Win a copy of Re-engineering Legacy Software this week in the Refactoring forum
or Docker in Action in the Cloud/Virtualization forum!

# Deciding on a data structure to optimize performance

Fred Hamilton
Ranch Hand
Posts: 684
In my program, I have a need to temporarily store large numbers of integer pairs. The logical choice for storing an integer pair is an array of two elements int[] = m.

I suppose I can group these two element arrays in one of two structures, ArrayList<int[]> or int[][].

the actual integers, prior to storage, will contained in variables i & j.

If I am to use ArrayList<int[]> list1, then as far as I can see for each pair I need 4 lines of code as follows.

m = new int[2];
m[0] = i;
m[1] = j;

if I am to use a 2D array with 2 columns, then i only need two lines of code, aside from the initial aray declaration.

m[index][0] = i;
m[index][1] = j;

The pairs will need to be order according to various criteria. There will be multiple criteria for each list. I can order the pairs by sorting the 2d array after it has been assembled, presumably I will need one sort for each criteria, or If I use an ArrayList I would order at the time the list is assembled, using list1.add( int, <E> );

once the set is assembled, there is a loop on the set and some analysis with each iteration of the loop, after which one element (pair) is chosen.

This whole process gets repeated many thousands of times in a short period of time. Speed is everything.

if it wasn't for the ordering, I would stick with 2D arrays, but with the ordering requirements I am leaning towards using ArrayList<int[]> which may provide slight performance gains over repeated sorts of arrays, and would also make my life a little easier as a prograsmmer. But like I say, the process gets repeated many thousands of times, and any kind of significant performance gain would push me one way or the other,

So here is the question.

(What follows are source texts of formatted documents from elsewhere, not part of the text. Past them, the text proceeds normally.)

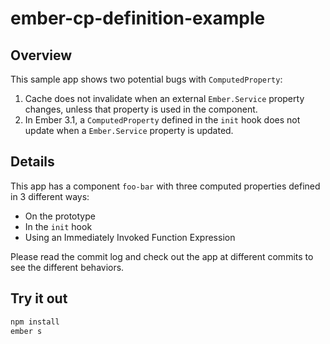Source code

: # ember-cp-definition-example


## Overview

This sample app shows two potential bugs with `ComputedProperty`:

1. Cache does not invalidate when an external `Ember.Service` property changes, unless that property is used in the component.
1. In Ember 3.1, a `ComputedProperty` defined in the `init` hook does not update when a `Ember.Service` property is updated.

## Details

This app has a component `foo-bar` with three computed properties defined in 3 different ways:

- On the prototype
- In the `init` hook
- Using an Immediately Invoked Function Expression

Please read the commit log and check out the app at different commits to see the different behaviors.

## Try it out

```bash
npm install
ember s
```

Given these two choices, would go with ArrayList<int[]> as i am leaning towards, or would you go with int[][].

fred rosenberger
lowercase baba
Bartender
Posts: 12087
29
Go with whichever one makes the code easier to read/understand.

Only after you have shown a performance problem should you consider refactoring to something faster, and then use a profiler to determine where the slowdown really is.

Fred Hamilton
Ranch Hand
Posts: 684
Thanks Fred. Both methods are easy enough for me to understand and code, and readability is not an issue that would depend greatly on the data structure. Intuition tells me that the built in support for inserts that ArrayList has makes it the way to go. I suppose I could just do it both ways and compare the performance using a simple timer, since I just want to know which of two structures might have a speed advantage. Considering the sheer volume of processing involved. I was just wondering what an expert would say about the relative merits of the two data structures.

regards.

edit: like I said, speed is everything. Performance only becomes an issue when there is a faster way of getting the job done.

Paul Clapham
Sheriff
Posts: 20771
30
Generally if you find there's something which uses built-in functions, as opposed to code you write yourself, you'll find the built-in functions work better. For example if you were writing code to sort an array, you would probably write a bubble sort, which is less efficient than the built-in sort function. The people who wrote the built-in functions were aware of all the "Java is slow" propaganda articles out there on the internet and they did spend time making sure they worked well.

You could of course (in this example) spend some (a lot of) time and write a sort which worked faster than the standard sort, because it took advantage of some specific feature of your data. But you wouldn't do that unless you had a good idea of what to do. You don't, in this case, so you wouldn't do that. So stick with the shorter code.

Fred Hamilton
Ranch Hand
Posts: 684
Paul Clapham wrote:Generally if you find there's something which uses built-in functions, as opposed to code you write yourself, you'll find the built-in functions work better. For example if you were writing code to sort an array, you would probably write a bubble sort, which is less efficient than the built-in sort function. The people who wrote the built-in functions were aware of all the "Java is slow" propaganda articles out there on the internet and they did spend time making sure they worked well.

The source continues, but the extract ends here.